### Records shown

◇ ◇ ◇ ◇ ◇ ◇ ◇

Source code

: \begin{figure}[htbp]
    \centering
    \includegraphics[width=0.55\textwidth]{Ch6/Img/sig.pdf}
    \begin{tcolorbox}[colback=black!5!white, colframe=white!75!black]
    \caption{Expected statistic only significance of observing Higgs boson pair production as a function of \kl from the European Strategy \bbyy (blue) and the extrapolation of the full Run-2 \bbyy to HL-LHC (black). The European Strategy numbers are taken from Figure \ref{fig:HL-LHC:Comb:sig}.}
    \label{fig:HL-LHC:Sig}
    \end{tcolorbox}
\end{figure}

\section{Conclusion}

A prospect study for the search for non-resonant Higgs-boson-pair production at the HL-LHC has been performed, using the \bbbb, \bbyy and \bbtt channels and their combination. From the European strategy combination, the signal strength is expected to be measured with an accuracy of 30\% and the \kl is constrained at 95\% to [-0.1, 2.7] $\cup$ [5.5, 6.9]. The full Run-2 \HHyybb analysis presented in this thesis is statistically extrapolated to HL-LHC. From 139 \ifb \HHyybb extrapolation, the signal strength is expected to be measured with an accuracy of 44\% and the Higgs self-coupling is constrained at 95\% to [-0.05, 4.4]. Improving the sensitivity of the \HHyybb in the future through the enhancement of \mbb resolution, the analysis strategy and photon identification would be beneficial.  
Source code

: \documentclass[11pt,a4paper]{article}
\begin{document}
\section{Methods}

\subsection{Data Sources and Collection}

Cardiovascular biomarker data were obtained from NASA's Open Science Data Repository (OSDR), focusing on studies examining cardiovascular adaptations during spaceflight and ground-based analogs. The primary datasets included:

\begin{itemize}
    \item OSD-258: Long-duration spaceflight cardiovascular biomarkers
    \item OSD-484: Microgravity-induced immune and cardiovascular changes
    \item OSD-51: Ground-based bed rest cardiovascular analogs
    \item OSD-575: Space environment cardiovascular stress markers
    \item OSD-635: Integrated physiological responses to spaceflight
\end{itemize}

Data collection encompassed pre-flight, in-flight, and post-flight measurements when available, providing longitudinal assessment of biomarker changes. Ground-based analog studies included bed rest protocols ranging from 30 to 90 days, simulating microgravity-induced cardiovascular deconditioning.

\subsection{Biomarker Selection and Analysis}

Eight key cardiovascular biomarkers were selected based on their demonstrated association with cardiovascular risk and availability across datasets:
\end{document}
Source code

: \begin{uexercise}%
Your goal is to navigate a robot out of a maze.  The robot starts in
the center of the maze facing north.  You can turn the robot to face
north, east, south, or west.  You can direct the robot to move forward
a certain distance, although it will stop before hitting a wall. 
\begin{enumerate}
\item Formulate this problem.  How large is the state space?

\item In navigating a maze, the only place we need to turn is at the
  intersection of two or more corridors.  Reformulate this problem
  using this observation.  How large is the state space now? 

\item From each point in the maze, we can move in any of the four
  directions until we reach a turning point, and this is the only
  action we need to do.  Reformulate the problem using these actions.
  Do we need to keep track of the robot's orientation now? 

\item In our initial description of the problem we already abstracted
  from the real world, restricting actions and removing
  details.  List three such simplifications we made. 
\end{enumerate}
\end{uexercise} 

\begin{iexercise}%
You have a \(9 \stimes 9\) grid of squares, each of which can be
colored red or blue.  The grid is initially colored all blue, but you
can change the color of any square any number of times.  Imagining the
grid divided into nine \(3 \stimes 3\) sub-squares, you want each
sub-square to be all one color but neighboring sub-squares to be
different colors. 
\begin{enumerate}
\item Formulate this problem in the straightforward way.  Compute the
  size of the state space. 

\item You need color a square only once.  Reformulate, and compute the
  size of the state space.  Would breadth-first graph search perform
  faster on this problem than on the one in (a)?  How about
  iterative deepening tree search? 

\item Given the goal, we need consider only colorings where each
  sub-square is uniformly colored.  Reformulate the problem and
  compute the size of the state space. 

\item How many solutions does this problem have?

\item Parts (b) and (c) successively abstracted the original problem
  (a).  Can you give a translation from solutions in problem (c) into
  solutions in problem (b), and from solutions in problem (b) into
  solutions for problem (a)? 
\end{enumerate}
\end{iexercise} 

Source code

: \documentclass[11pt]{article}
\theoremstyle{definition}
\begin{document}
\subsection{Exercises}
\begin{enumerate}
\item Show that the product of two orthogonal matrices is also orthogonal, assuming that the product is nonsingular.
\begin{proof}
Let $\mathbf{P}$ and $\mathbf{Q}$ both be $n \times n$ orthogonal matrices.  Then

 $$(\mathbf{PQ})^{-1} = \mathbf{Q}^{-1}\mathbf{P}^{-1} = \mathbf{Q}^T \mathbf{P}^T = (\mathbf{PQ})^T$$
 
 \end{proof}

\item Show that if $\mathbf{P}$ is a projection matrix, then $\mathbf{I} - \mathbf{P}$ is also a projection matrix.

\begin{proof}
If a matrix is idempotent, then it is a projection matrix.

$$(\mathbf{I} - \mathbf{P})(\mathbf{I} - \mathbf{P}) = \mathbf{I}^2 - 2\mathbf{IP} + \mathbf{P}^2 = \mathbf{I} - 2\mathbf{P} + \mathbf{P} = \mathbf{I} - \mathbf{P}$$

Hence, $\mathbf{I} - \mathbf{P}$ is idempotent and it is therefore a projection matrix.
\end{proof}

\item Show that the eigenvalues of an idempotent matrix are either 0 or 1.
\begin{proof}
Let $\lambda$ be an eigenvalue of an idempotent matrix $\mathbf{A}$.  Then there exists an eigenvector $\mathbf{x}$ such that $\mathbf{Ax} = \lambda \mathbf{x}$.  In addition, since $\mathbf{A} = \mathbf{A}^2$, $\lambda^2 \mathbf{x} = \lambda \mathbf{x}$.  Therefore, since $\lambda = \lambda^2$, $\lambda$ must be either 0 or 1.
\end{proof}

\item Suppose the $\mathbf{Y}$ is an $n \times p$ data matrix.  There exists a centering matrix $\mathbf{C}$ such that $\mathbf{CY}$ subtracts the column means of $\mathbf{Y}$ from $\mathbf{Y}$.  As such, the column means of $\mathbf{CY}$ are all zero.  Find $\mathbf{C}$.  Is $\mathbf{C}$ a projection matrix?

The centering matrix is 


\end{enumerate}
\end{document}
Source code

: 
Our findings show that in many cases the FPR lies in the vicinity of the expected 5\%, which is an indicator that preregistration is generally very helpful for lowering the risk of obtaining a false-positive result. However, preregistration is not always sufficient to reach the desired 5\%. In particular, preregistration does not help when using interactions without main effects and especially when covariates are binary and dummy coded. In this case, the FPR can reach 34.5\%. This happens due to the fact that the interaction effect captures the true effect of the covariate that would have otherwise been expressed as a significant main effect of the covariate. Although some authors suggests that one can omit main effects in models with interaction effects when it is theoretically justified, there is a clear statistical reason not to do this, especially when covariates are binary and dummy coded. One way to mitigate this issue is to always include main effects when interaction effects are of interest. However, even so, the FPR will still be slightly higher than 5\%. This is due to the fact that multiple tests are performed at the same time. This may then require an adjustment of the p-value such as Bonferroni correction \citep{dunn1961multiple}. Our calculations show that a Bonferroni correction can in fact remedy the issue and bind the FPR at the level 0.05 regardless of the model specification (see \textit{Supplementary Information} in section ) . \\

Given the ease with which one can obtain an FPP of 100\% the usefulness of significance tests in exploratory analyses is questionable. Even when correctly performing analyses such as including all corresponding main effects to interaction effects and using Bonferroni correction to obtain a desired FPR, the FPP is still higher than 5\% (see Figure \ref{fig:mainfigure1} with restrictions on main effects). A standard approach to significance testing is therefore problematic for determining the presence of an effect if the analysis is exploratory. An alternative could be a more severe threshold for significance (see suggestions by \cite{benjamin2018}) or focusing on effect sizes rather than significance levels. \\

◇ ◇ ◇ ◇ ◇ ◇ ◇

### Exercise details
Search the data above for the string "move". Report every line where it is found.

### The completed task
north, east, south, or west.  You can direct the robot to move forward
\item From each point in the maze, we can move in any of the four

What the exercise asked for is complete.